[Plain-text document sources]
........

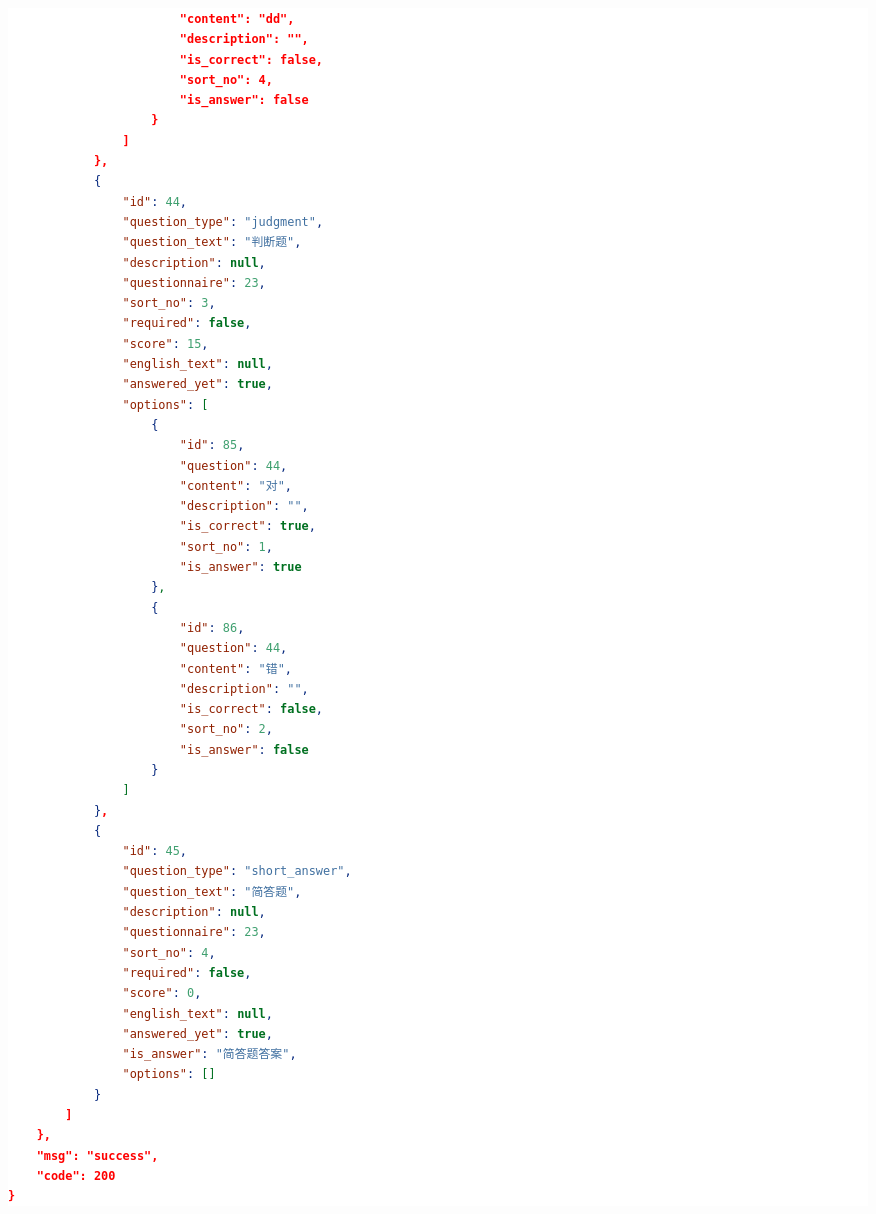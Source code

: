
 ```json
                        "content": "dd",
                        "description": "",
                        "is_correct": false,
                        "sort_no": 4,
                        "is_answer": false
                    }
                ]
            },
            {
                "id": 44,
                "question_type": "judgment",
                "question_text": "判断题",
                "description": null,
                "questionnaire": 23,
                "sort_no": 3,
                "required": false,
                "score": 15,
                "english_text": null,
                "answered_yet": true,
                "options": [
                    {
                        "id": 85,
                        "question": 44,
                        "content": "对",
                        "description": "",
                        "is_correct": true,
                        "sort_no": 1,
                        "is_answer": true
                    },
                    {
                        "id": 86,
                        "question": 44,
                        "content": "错",
                        "description": "",
                        "is_correct": false,
                        "sort_no": 2,
                        "is_answer": false
                    }
                ]
            },
            {
                "id": 45,
                "question_type": "short_answer",
                "question_text": "简答题",
                "description": null,
                "questionnaire": 23,
                "sort_no": 4,
                "required": false,
                "score": 0,
                "english_text": null,
                "answered_yet": true,
                "is_answer": "简答题答案",
                "options": []
            }
        ]
    },
    "msg": "success",
    "code": 200
}
```
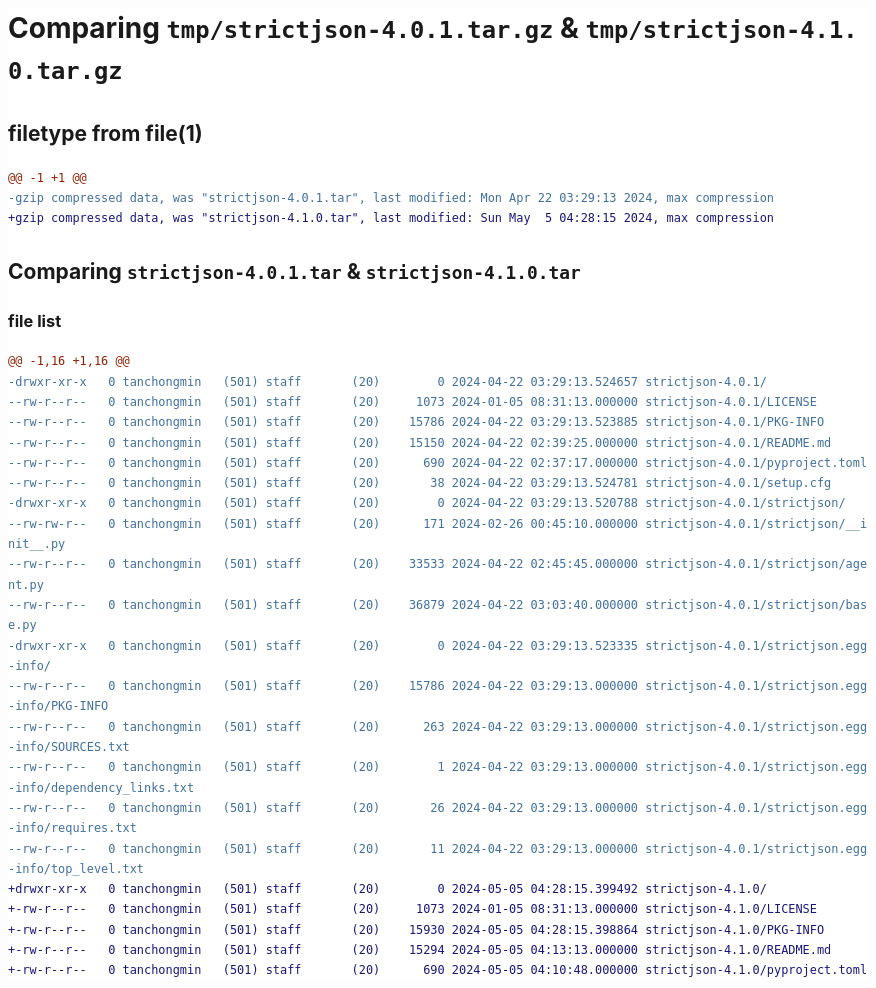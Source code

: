 # Comparing `tmp/strictjson-4.0.1.tar.gz` & `tmp/strictjson-4.1.0.tar.gz`

## filetype from file(1)

```diff
@@ -1 +1 @@
-gzip compressed data, was "strictjson-4.0.1.tar", last modified: Mon Apr 22 03:29:13 2024, max compression
+gzip compressed data, was "strictjson-4.1.0.tar", last modified: Sun May  5 04:28:15 2024, max compression
```

## Comparing `strictjson-4.0.1.tar` & `strictjson-4.1.0.tar`

### file list

```diff
@@ -1,16 +1,16 @@
-drwxr-xr-x   0 tanchongmin   (501) staff       (20)        0 2024-04-22 03:29:13.524657 strictjson-4.0.1/
--rw-r--r--   0 tanchongmin   (501) staff       (20)     1073 2024-01-05 08:31:13.000000 strictjson-4.0.1/LICENSE
--rw-r--r--   0 tanchongmin   (501) staff       (20)    15786 2024-04-22 03:29:13.523885 strictjson-4.0.1/PKG-INFO
--rw-r--r--   0 tanchongmin   (501) staff       (20)    15150 2024-04-22 02:39:25.000000 strictjson-4.0.1/README.md
--rw-r--r--   0 tanchongmin   (501) staff       (20)      690 2024-04-22 02:37:17.000000 strictjson-4.0.1/pyproject.toml
--rw-r--r--   0 tanchongmin   (501) staff       (20)       38 2024-04-22 03:29:13.524781 strictjson-4.0.1/setup.cfg
-drwxr-xr-x   0 tanchongmin   (501) staff       (20)        0 2024-04-22 03:29:13.520788 strictjson-4.0.1/strictjson/
--rw-rw-r--   0 tanchongmin   (501) staff       (20)      171 2024-02-26 00:45:10.000000 strictjson-4.0.1/strictjson/__init__.py
--rw-r--r--   0 tanchongmin   (501) staff       (20)    33533 2024-04-22 02:45:45.000000 strictjson-4.0.1/strictjson/agent.py
--rw-r--r--   0 tanchongmin   (501) staff       (20)    36879 2024-04-22 03:03:40.000000 strictjson-4.0.1/strictjson/base.py
-drwxr-xr-x   0 tanchongmin   (501) staff       (20)        0 2024-04-22 03:29:13.523335 strictjson-4.0.1/strictjson.egg-info/
--rw-r--r--   0 tanchongmin   (501) staff       (20)    15786 2024-04-22 03:29:13.000000 strictjson-4.0.1/strictjson.egg-info/PKG-INFO
--rw-r--r--   0 tanchongmin   (501) staff       (20)      263 2024-04-22 03:29:13.000000 strictjson-4.0.1/strictjson.egg-info/SOURCES.txt
--rw-r--r--   0 tanchongmin   (501) staff       (20)        1 2024-04-22 03:29:13.000000 strictjson-4.0.1/strictjson.egg-info/dependency_links.txt
--rw-r--r--   0 tanchongmin   (501) staff       (20)       26 2024-04-22 03:29:13.000000 strictjson-4.0.1/strictjson.egg-info/requires.txt
--rw-r--r--   0 tanchongmin   (501) staff       (20)       11 2024-04-22 03:29:13.000000 strictjson-4.0.1/strictjson.egg-info/top_level.txt
+drwxr-xr-x   0 tanchongmin   (501) staff       (20)        0 2024-05-05 04:28:15.399492 strictjson-4.1.0/
+-rw-r--r--   0 tanchongmin   (501) staff       (20)     1073 2024-01-05 08:31:13.000000 strictjson-4.1.0/LICENSE
+-rw-r--r--   0 tanchongmin   (501) staff       (20)    15930 2024-05-05 04:28:15.398864 strictjson-4.1.0/PKG-INFO
+-rw-r--r--   0 tanchongmin   (501) staff       (20)    15294 2024-05-05 04:13:13.000000 strictjson-4.1.0/README.md
+-rw-r--r--   0 tanchongmin   (501) staff       (20)      690 2024-05-05 04:10:48.000000 strictjson-4.1.0/pyproject.toml
```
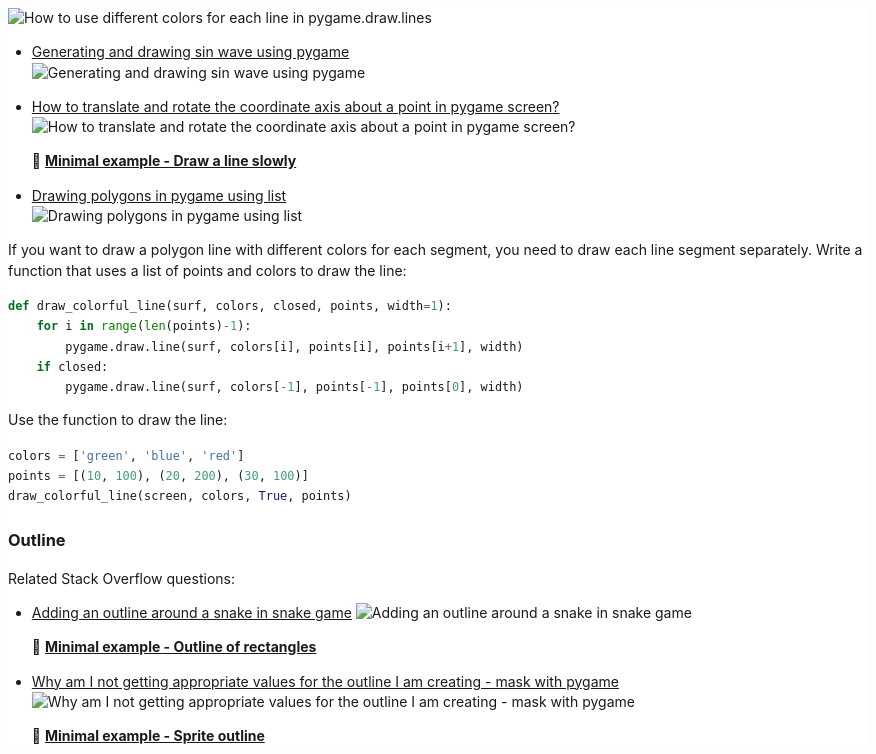   ![How to use different colors for each line in pygame.draw.lines](https://i.stack.imgur.com/7zWbo.png)
- [Generating and drawing sin wave using pygame](https://stackoverflow.com/questions/67874803/generating-and-drawing-sin-wave-using-pygame/67875045#67875045)  
  ![Generating and drawing sin wave using pygame](https://i.stack.imgur.com/E5yaq.png)
- [How to translate and rotate the coordinate axis about a point in pygame screen?](https://stackoverflow.com/questions/68835224/how-can-i-make-my-code-more-optimised-by-not-drawing-a-rect-on-each-pixel/68835795#68835795)  
  ![How to translate and rotate the coordinate axis about a point in pygame screen?](https://i.stack.imgur.com/PqfHO.png)  

  :scroll: **[Minimal example - Draw a line slowly](../../examples/minimal_examples/pygame_minimal_draw_polygon_1.py)**

- [Drawing polygons in pygame using list](https://stackoverflow.com/questions/70482667/drawing-polygons-in-pygame-using-list/70482709#70482709)  
  ![Drawing polygons in pygame using list](https://i.stack.imgur.com/NKCI5.png)  

If you want to draw a polygon line with different colors for each segment, you need to draw each line segment separately. Write a function that uses a list of points and colors to draw the line:

```py
def draw_colorful_line(surf, colors, closed, points, width=1):
    for i in range(len(points)-1):
        pygame.draw.line(surf, colors[i], points[i], points[i+1], width)
    if closed:
        pygame.draw.line(surf, colors[-1], points[-1], points[0], width)
```

Use the function to draw the line:

```py
colors = ['green', 'blue', 'red']
points = [(10, 100), (20, 200), (30, 100)]
draw_colorful_line(screen, colors, True, points)
```

### Outline

Related Stack Overflow questions:

- [Adding an outline around a snake in snake game](https://stackoverflow.com/questions/73516121/adding-an-outline-around-a-snake-in-snake-game/73517037#73517037)
  ![Adding an outline around a snake in snake game](https://i.stack.imgur.com/93V8y.png)

  :scroll: **[Minimal example - Outline of rectangles](../../examples/minimal_examples/pygame_minimal_draw_outline_1.py)**

- [Why am I not getting appropriate values for the outline I am creating - mask with pygame](https://stackoverflow.com/questions/73716557/why-am-i-not-getting-appropriate-values-for-the-outline-i-am-creating-mask-wit/74172766#74172766)
  ![Why am I not getting appropriate values for the outline I am creating - mask with pygame](https://i.stack.imgur.com/TsGJb.png)

  :scroll: **[Minimal example - Sprite outline](../../examples/minimal_examples/pygame_minimal_draw_outline_2.py)**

........

▶ _Required work_:
What lines above contain the string "list"? Copy all of them.

▶ _Result of the exercise_:
### file list
- [Drawing polygons in pygame using list](https://stackoverflow.com/questions/70482667/drawing-polygons-in-pygame-using-list/70482709#70482709)  
  ![Drawing polygons in pygame using list](https://i.stack.imgur.com/NKCI5.png)  
If you want to draw a polygon line with different colors for each segment, you need to draw each line segment separately. Write a function that uses a list of points and colors to draw the line:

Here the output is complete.